Three years ago, on his first day of eighth grade, James Liming wrote his new name on a school form.

During his first two years at DeSana Middle School in Forsyth County, everyone had known him by the name that his parents had given him at birth. A girl’s name. Now she was coming out as a he.

James was so nervous about the transition that he wouldn’t tell his parents for another month. He didn’t even tell the school librarian he had bonded with during the prior two years, the woman he’d visited daily to talk about dance recitals and the band Twenty One Pilots.

The librarian quickly learned from her fellow teachers, though. To James’s great relief, she embraced his new identity. Instead of rejecting him, she offered to let him use the staff bathroom. She also loaned him a book, “Gracefully Grayson,” one of the few titles she’d acquired about transgender children.

“Just reading it and knowing that there was someone who recommended that kind of thing, and knowing that there were those kinds of books in the library, was really reassuring,” said James, now 16 and a junior in high school.

Younger students may not find the same support if lawmakers make it easier to ban books and materials from school libraries.

A national movement targeting materials considered obscene is gaining traction in Georgia. It has won powerful support in the Georgia General Assembly that convenes this month. House Speaker Pro Tem Jan Jones, a Republican from Milton, told The Atlanta Journal-Constitution in November that “children should be shielded from age inappropriate materials” and that she is writing legislation to accomplish that in schools.

Jones said she wants a uniform statewide process for filtering online materials accessible through schools. And she said she wants to give parents more influence over selections. She isn’t specifically identifying transgender issues, but others are.

When former State Schools Superintendent John Barge announced in November that he was campaigning for his old job, he said schools are not the place for “talking to children about, you know, they can be whatever gender they want to be.”

And Noelle Kahaian, director of the anti-obscenity group Protect Student Health Georgia, testified at the Georgia General Assembly last spring for legislation that would standardize the process for banning materials. She also wants an exemption for school librarians removed from a state law that allows prosecution of people who provide “harmful” materials to minors. (The law focuses on visual representations involving sex.)
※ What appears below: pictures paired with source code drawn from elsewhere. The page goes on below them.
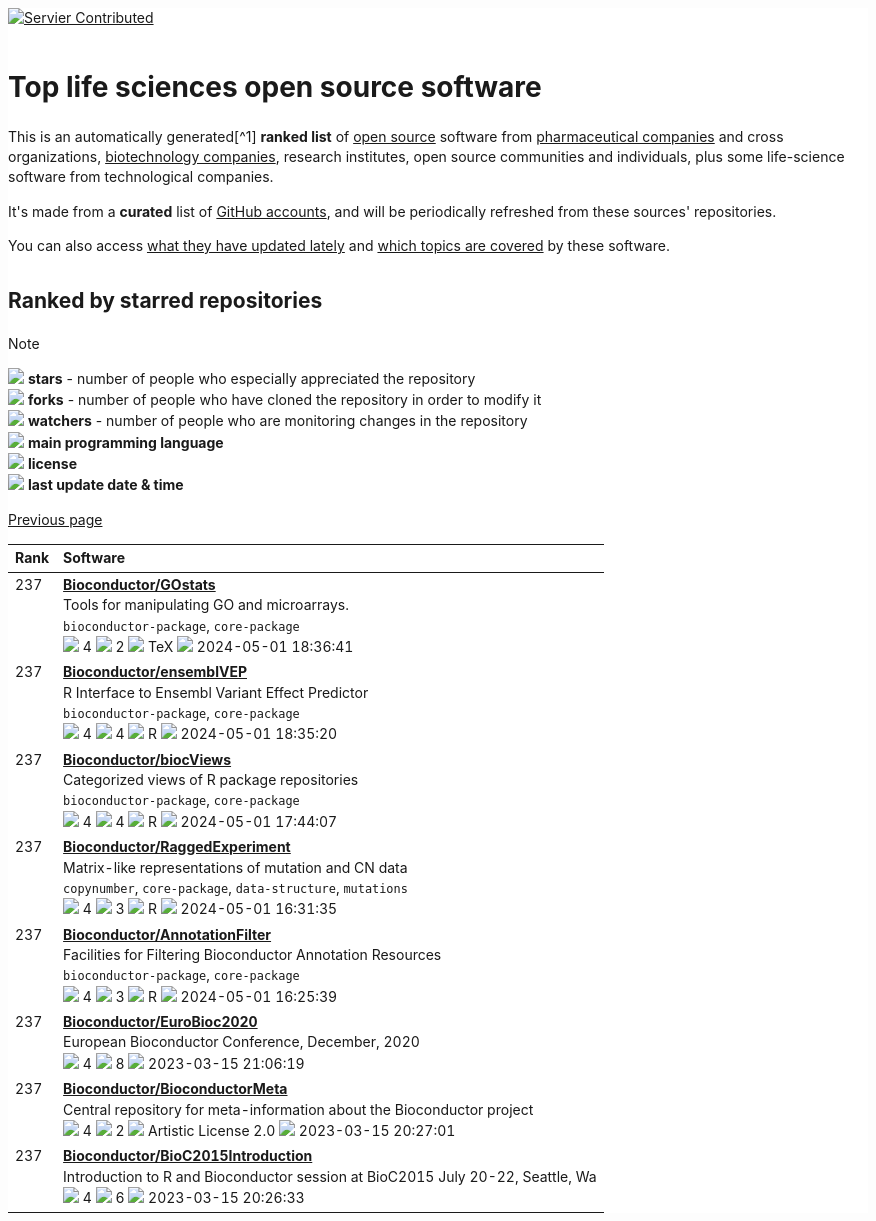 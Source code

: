 








[![Servier Contributed](https://raw.githubusercontent.com/servierhub/.github/main/badges/contributed.svg)](https://github.com/ServierHub/)
# Top life sciences open source software
This is an automatically generated[^1] **ranked list** of [open source](https://opensource.org/osd) software from
[pharmaceutical companies](https://en.wikipedia.org/wiki/List_of_pharmaceutical_companies) and cross organizations,
[biotechnology companies](https://en.wikipedia.org/wiki/Category:Biotechnology_companies),
research institutes,
open source communities and individuals,
plus some life-science software from technological companies.

It's made from a **curated** list of [GitHub accounts](SOURCES.md), and will be periodically refreshed from these sources' repositories.

You can also access [what they have updated lately](NEW.md)
and [which topics are covered](TOPICS.md) by these software.

## Ranked by starred repositories
> [!NOTE]
> <img src="https://github.com/HubTou/topgh/blob/main/icons/gstars.png"> **stars** - number of people who especially appreciated the repository<br>
> <img src="https://github.com/HubTou/topgh/blob/main/icons/forks.png"> **forks** - number of people who have cloned the repository in order to modify it<br>
> <img src="https://github.com/HubTou/topgh/blob/main/icons/watchers.png"> **watchers** - number of people who are monitoring changes in the repository<br>
> <img src="https://github.com/HubTou/topgh/blob/main/icons/code.png"> **main programming language**<br>
> <img src="https://github.com/HubTou/topgh/blob/main/icons/license.png"> **license**<br>
> <img src="https://github.com/HubTou/topgh/blob/main/icons/last.png"> **last update date & time**<br>

[Previous page](README-6.md)

|Rank|Software|
|---|:---|
|237|[**Bioconductor/GOstats**](https://github.com/Bioconductor/GOstats)<br>Tools for manipulating GO and microarrays.<br>`bioconductor-package`, `core-package`<br><img src='https://github.com/HubTou/topgh/blob/main/icons/gstars.png'> 4 <img src='https://github.com/HubTou/topgh/blob/main/icons/forks.png'> 2 <img src='https://github.com/HubTou/topgh/blob/main/icons/code.png'> TeX <img src='https://github.com/HubTou/topgh/blob/main/icons/last.png'> 2024-05-01 18:36:41 |
|237|[**Bioconductor/ensemblVEP**](https://github.com/Bioconductor/ensemblVEP)<br>R Interface to Ensembl Variant Effect Predictor<br>`bioconductor-package`, `core-package`<br><img src='https://github.com/HubTou/topgh/blob/main/icons/gstars.png'> 4 <img src='https://github.com/HubTou/topgh/blob/main/icons/forks.png'> 4 <img src='https://github.com/HubTou/topgh/blob/main/icons/code.png'> R <img src='https://github.com/HubTou/topgh/blob/main/icons/last.png'> 2024-05-01 18:35:20 |
|237|[**Bioconductor/biocViews**](https://github.com/Bioconductor/biocViews)<br>Categorized views of R package repositories<br>`bioconductor-package`, `core-package`<br><img src='https://github.com/HubTou/topgh/blob/main/icons/gstars.png'> 4 <img src='https://github.com/HubTou/topgh/blob/main/icons/forks.png'> 4 <img src='https://github.com/HubTou/topgh/blob/main/icons/code.png'> R <img src='https://github.com/HubTou/topgh/blob/main/icons/last.png'> 2024-05-01 17:44:07 |
|237|[**Bioconductor/RaggedExperiment**](https://github.com/Bioconductor/RaggedExperiment)<br>Matrix-like representations of mutation and CN data<br>`copynumber`, `core-package`, `data-structure`, `mutations`<br><img src='https://github.com/HubTou/topgh/blob/main/icons/gstars.png'> 4 <img src='https://github.com/HubTou/topgh/blob/main/icons/forks.png'> 3 <img src='https://github.com/HubTou/topgh/blob/main/icons/code.png'> R <img src='https://github.com/HubTou/topgh/blob/main/icons/last.png'> 2024-05-01 16:31:35 |
|237|[**Bioconductor/AnnotationFilter**](https://github.com/Bioconductor/AnnotationFilter)<br>Facilities for Filtering Bioconductor Annotation Resources<br>`bioconductor-package`, `core-package`<br><img src='https://github.com/HubTou/topgh/blob/main/icons/gstars.png'> 4 <img src='https://github.com/HubTou/topgh/blob/main/icons/forks.png'> 3 <img src='https://github.com/HubTou/topgh/blob/main/icons/code.png'> R <img src='https://github.com/HubTou/topgh/blob/main/icons/last.png'> 2024-05-01 16:25:39 |
|237|[**Bioconductor/EuroBioc2020**](https://github.com/Bioconductor/EuroBioc2020)<br>European Bioconductor Conference, December, 2020<br><img src='https://github.com/HubTou/topgh/blob/main/icons/gstars.png'> 4 <img src='https://github.com/HubTou/topgh/blob/main/icons/forks.png'> 8 <img src='https://github.com/HubTou/topgh/blob/main/icons/last.png'> 2023-03-15 21:06:19 |
|237|[**Bioconductor/BioconductorMeta**](https://github.com/Bioconductor/BioconductorMeta)<br>Central repository for meta-information about the Bioconductor project<br><img src='https://github.com/HubTou/topgh/blob/main/icons/gstars.png'> 4 <img src='https://github.com/HubTou/topgh/blob/main/icons/forks.png'> 2 <img src='https://github.com/HubTou/topgh/blob/main/icons/license.png'> Artistic License 2.0 <img src='https://github.com/HubTou/topgh/blob/main/icons/last.png'> 2023-03-15 20:27:01 |
|237|[**Bioconductor/BioC2015Introduction**](https://github.com/Bioconductor/BioC2015Introduction)<br>Introduction to R and Bioconductor session at BioC2015 July 20-22, Seattle, Wa<br><img src='https://github.com/HubTou/topgh/blob/main/icons/gstars.png'> 4 <img src='https://github.com/HubTou/topgh/blob/main/icons/forks.png'> 6 <img src='https://github.com/HubTou/topgh/blob/main/icons/last.png'> 2023-03-15 20:26:33 |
Kahaian said materials involving transgender issues do not belong in public schools. She thinks they are fueling a “social contagion” of children questioning their gender. “Any ideology, especially surrounding sexuality, should be the parents’ domain,” she said.

Twenty percent of transgender and nonbinary youths who responded to a survey for The Trevor Project said they had attempted suicide during the prior 12 months, the support group reported this year. The rate was lower for those in an “affirming” school.

James eventually told his parents about his new identity, but his mom didn’t learn his new name until a teacher sent a postcard home saying “James” was doing a great job and a joy to have in class.

Mary Liming said she and her husband initially struggled with the news that their daughter was now their son, though they tried to be supportive. “It was very comforting for me to know that there were adults in his life who could just kind of go with it,” she said.

James said people are gay or transgender regardless of what they read. He has spoken at recent Forsyth school board meetings in support of the district’s diversity, equity and inclusion program, serving as a counterpoint to its critics.

Banning books on those topics from school libraries will encourage bigotry and bullying, he said, “or it will create children who don’t make it past their youth because they don’t feel like there’s anyone out there who will support them.”

The DeSana librarian at the time, Tess MacMillan, said every student should be able find a story in their school library that resonates with them. So she acquired a handful of titles with transgender characters.

No one complained, MacMillan said. Indeed, after James left DeSana, she started a gay-straight club that drew nearly two dozen kids.

“James really changed things at DeSana,” she said. “He made it OK to talk about it.”